We review the BIA's determination of purely legal questions de novo. Simeonov v. Ashcroft, 371 F.3d 532, 535 (9th Cir.2004). We may reverse the BIA's determination that an applicant is ineligible for asylum or withholding of removal "only if the evidence presented by [the applicant] is such that a reasonable fact-finder would be compelled to conclude that the requisite fear of persecution existed." Khourassany v. INS, 208 F.3d 1096, 1100 (9th Cir.2000); see also INS v. Elias-Zacarias, 502 U.S. 478, 481 n. 1, 112 S.Ct. 812, 117 L.Ed.2d 38 (1992) (noting that "[t]o reverse the BIA finding we must find that the evidence not only supports that conclusion, but compels it") (emphasis in original).

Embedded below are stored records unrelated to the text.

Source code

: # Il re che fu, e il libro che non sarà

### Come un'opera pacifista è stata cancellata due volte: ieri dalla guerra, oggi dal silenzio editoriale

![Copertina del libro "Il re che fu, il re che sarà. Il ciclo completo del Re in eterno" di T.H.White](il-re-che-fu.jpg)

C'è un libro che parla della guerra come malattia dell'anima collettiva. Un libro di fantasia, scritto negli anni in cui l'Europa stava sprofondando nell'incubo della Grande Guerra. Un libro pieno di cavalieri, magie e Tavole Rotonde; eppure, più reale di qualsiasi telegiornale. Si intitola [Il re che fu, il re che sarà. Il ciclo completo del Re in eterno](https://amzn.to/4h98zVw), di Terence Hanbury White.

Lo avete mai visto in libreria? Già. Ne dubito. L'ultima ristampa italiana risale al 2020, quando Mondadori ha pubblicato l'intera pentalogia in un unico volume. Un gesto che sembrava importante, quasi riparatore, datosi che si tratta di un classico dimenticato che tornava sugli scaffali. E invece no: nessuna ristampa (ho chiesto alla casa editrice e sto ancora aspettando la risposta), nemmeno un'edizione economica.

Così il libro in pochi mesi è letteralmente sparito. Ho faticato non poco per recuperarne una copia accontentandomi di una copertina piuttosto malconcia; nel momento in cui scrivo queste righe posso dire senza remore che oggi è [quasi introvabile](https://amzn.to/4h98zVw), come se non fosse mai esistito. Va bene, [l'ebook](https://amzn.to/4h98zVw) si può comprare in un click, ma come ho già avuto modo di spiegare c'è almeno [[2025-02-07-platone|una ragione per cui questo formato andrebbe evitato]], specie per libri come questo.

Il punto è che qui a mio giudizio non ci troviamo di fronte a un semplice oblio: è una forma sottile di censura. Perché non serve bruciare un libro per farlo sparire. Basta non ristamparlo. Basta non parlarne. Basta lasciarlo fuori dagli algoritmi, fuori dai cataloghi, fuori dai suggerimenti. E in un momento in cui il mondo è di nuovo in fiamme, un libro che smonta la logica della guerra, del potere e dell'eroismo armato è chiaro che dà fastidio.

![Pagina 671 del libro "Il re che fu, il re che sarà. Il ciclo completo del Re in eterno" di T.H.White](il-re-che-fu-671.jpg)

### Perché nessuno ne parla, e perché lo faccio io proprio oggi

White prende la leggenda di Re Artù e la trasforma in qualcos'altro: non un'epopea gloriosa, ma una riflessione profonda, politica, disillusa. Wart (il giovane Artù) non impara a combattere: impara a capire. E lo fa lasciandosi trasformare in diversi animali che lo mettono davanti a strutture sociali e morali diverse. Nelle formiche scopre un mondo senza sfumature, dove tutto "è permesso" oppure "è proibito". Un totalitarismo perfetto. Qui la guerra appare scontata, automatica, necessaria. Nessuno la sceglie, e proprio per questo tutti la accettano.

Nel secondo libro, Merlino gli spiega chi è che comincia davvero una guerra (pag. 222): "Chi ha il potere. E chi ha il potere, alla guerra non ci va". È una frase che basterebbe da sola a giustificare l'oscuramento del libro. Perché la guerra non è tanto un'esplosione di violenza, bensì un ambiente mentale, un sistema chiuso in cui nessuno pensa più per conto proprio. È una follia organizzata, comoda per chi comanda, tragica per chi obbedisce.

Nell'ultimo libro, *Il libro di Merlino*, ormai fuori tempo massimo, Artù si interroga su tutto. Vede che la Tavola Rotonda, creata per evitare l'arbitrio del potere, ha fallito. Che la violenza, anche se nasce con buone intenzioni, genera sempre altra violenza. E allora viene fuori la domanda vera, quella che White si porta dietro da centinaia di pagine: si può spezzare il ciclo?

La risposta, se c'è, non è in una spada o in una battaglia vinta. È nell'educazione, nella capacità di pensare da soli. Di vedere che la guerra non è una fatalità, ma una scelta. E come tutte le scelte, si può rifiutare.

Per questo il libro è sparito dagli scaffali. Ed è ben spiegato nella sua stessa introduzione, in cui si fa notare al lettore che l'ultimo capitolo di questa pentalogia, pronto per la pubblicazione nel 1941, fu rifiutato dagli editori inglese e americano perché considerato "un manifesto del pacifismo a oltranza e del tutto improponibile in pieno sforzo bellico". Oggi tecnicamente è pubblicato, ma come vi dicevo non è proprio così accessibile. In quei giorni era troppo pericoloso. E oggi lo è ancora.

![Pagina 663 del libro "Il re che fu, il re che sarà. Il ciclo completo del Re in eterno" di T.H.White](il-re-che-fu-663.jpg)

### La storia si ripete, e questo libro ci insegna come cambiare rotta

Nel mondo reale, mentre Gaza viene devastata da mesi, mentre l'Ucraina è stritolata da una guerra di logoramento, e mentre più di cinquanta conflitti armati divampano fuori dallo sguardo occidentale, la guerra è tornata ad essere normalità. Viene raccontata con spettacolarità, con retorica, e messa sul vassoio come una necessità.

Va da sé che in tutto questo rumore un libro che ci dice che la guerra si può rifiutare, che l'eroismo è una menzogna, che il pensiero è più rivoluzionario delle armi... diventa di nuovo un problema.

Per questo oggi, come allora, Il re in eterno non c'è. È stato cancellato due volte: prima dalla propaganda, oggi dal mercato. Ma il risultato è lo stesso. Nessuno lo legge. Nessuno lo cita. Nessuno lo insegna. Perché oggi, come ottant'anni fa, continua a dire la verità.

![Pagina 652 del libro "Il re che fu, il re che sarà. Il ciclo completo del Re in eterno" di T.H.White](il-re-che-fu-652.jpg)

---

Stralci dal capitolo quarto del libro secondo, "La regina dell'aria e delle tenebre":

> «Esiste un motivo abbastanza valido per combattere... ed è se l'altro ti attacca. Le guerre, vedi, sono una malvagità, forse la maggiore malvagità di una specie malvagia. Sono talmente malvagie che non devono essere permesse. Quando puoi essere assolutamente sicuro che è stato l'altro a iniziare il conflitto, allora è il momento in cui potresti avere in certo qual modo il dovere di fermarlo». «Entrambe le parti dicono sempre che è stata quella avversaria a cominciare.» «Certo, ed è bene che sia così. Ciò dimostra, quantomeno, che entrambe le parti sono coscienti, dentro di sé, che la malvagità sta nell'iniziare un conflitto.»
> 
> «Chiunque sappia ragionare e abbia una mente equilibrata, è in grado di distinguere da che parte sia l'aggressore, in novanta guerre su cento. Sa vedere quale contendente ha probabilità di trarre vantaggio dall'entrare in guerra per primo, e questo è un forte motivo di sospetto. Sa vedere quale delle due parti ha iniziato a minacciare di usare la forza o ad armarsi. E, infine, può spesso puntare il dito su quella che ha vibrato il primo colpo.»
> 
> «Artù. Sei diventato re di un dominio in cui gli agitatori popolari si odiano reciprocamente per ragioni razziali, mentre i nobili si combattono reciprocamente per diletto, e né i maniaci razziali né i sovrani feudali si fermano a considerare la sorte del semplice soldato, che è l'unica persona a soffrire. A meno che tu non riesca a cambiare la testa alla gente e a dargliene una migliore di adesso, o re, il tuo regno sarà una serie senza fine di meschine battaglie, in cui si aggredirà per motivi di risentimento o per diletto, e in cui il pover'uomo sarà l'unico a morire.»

B. Application for Asylum and Withholding of Removal

We begin with the most straightforward of petitioner's claims for relief: his applications for asylum and withholding of removal under the INA and the CAT. "An application for asylum under 8 U.S.C. § 1158 is generally considered an application for withholding of removal under 8 U.S.C. § 1231(b)(3)." Zehatye v. Gonzales, 453 F.3d 1182, 1190 (9th Cir.2006) (citing 8 C.F.R. § 1208.3(b)). For asylum applications filed after April 1, 1997, an applicant is also considered for eligibility for withholding of removal under the CAT. See 8 C.F.R. § 208.13(c)(1).

"An alien is eligible for asylum relief if she can prove that she is a refugee, which she can establish by proving either actual past persecution or a well-founded fear of future persecution" on account of race, religion, nationality, membership in a particular social group, or political opinion. Lolong v. Gonzales, 484 F.3d 1173, 1178 (9th Cir.2007); 8 U.S.C. § 1101(a)(42)(A). The agent(s) of persecution must be "the government or ... persons or organizations which the government is unable or unwilling to control." Reyes-Reyes v. Ashcroft, 384 F.3d 782, 788 (9th Cir.2004) (internal quotation marks omitted). "Once an applicant demonstrates past persecution, there is a presumption of a well-founded fear of future persecution." Cordon-Garcia v. INS, 204 F.3d 985, 990 (9th Cir.2000).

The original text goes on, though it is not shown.